**Work order**
In the data below, which lines contain "enumerate"? List them by copying each one.

**Records for the exercise**
════════
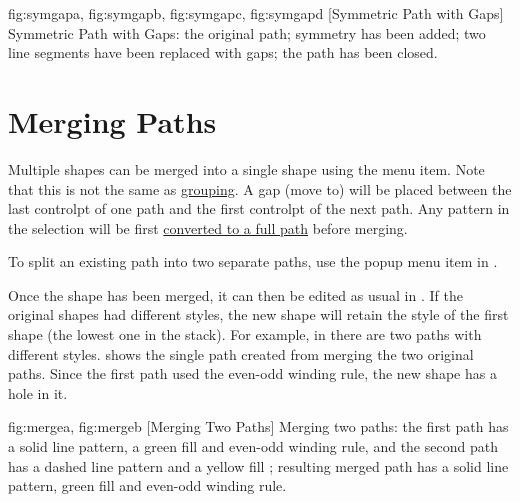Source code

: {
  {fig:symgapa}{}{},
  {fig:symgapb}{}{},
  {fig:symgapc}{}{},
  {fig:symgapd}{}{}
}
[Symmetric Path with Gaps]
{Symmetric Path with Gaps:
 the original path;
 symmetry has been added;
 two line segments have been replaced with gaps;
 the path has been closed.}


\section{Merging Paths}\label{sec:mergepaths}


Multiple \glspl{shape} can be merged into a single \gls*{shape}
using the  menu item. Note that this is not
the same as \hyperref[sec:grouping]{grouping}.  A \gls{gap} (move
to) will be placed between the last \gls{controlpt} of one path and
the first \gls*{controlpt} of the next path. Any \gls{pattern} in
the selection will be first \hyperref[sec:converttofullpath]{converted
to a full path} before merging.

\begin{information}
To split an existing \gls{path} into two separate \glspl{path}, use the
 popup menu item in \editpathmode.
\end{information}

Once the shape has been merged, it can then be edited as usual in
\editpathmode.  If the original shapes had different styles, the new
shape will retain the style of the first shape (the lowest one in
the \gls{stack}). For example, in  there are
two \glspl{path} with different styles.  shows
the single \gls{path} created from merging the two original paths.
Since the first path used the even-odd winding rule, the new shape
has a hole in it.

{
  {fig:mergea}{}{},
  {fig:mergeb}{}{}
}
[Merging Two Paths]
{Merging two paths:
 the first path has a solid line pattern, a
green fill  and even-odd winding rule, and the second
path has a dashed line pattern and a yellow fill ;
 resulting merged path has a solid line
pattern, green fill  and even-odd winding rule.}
════════
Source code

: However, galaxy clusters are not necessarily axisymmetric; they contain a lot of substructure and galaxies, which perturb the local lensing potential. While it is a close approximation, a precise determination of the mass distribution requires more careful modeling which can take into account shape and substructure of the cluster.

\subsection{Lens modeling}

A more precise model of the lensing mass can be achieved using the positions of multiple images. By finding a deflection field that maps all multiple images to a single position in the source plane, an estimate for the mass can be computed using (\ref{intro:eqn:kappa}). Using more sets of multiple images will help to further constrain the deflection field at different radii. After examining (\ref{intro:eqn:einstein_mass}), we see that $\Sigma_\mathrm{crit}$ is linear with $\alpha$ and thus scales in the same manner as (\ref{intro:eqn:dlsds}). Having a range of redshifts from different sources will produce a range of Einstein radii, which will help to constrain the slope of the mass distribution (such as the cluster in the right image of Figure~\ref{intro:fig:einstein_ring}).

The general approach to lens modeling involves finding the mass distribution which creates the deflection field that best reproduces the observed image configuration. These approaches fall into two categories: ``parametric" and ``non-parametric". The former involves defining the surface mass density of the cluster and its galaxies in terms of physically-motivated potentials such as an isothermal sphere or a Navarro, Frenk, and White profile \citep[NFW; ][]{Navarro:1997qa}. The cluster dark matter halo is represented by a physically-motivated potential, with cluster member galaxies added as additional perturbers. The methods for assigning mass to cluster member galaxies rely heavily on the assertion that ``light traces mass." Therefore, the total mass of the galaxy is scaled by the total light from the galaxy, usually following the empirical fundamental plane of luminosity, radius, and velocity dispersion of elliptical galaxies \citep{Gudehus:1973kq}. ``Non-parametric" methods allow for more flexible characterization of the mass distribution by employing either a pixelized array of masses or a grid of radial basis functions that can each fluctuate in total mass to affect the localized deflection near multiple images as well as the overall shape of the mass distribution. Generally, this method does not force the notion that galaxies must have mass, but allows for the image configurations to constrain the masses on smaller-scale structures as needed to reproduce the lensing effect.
════════
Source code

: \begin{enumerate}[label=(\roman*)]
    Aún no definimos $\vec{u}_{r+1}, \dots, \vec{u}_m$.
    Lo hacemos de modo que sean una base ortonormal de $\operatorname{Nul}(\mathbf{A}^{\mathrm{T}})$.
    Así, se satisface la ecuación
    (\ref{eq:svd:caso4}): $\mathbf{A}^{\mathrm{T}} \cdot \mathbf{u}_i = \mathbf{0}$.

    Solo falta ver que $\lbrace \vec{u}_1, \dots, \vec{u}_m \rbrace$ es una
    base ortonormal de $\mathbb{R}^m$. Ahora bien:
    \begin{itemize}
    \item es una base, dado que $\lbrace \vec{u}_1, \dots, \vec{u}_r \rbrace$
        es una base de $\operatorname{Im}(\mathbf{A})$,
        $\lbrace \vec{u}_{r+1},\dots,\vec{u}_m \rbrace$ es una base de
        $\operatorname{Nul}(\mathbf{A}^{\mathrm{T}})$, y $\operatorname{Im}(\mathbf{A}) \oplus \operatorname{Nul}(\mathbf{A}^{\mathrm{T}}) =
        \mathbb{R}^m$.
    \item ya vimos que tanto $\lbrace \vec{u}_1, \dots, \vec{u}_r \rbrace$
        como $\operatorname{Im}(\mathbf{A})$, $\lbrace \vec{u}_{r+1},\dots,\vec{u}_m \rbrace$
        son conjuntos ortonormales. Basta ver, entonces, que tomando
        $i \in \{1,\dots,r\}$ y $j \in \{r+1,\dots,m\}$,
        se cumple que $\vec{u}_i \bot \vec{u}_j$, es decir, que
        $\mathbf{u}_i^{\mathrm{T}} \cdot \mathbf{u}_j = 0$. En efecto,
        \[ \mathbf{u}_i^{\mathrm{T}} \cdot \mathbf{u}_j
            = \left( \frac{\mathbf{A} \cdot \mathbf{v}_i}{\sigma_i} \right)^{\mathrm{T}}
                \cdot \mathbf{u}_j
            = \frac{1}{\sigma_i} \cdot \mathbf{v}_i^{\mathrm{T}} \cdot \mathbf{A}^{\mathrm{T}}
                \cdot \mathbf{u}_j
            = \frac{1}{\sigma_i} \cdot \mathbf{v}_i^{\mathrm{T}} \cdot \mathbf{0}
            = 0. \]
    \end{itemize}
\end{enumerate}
════════
**Response for this exercise**
: \begin{enumerate}[label=(\roman*)]
\end{enumerate}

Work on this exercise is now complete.